:: ASSIGNED TASK ::
From the data that follows, report the number of lines including "subsection", and only that number.

=== TASK INPUT ===

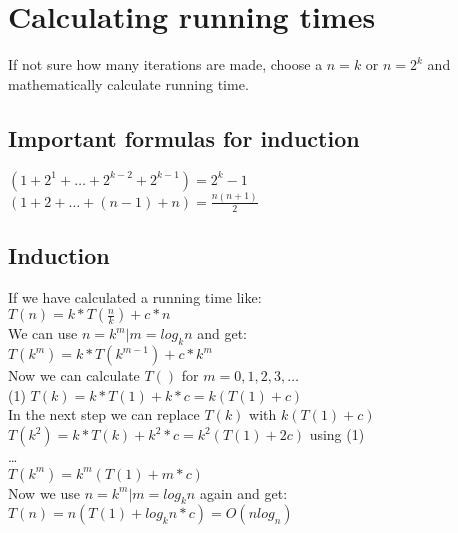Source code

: \documentclass[12pt]{article}
\begin{document}
\section*{Calculating running times}
If not sure how many iterations are made, choose a $n = k$ or $n = 2^k$ and mathematically calculate running time.
\subsection*{Important formulas for induction}
$(1+2^1+\dots+2^{k-2}+2^{k-1}) = 2^k-1$\\
$(1+2+\dots+(n-1)+n) = \frac{n(n+1)}{2}$\\
\subsection*{Induction}
If we have calculated a running time like:\\
$T(n)=k*T(\frac{n}{k})+c*n$\\
We can use $n=k^m | m=log_kn$ and get:\\
$T(k^m)=k*T(k^{m-1})+c*k^m$\\
Now we can calculate $T()$ for $m=0,1,2,3,\dots$\\
(1) $T(k)=k*T(1)+k*c=k(T(1)+c)$\\
In the next step we can replace $T(k)$ with $k(T(1)+c)$\\
$T(k^2)=k*T(k)+k^2*c=k^2(T(1)+2c)$ using (1)\\
\dots\\
$T(k^m)=k^m(T(1)+m*c)$\\
Now we use $n=k^m | m=log_kn$ again and get:\\
$T(n)=n(T(1)+log_kn*c) = O(nlog_n)$
\end{document}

===

:: PROBLEM SOLUTION ::
2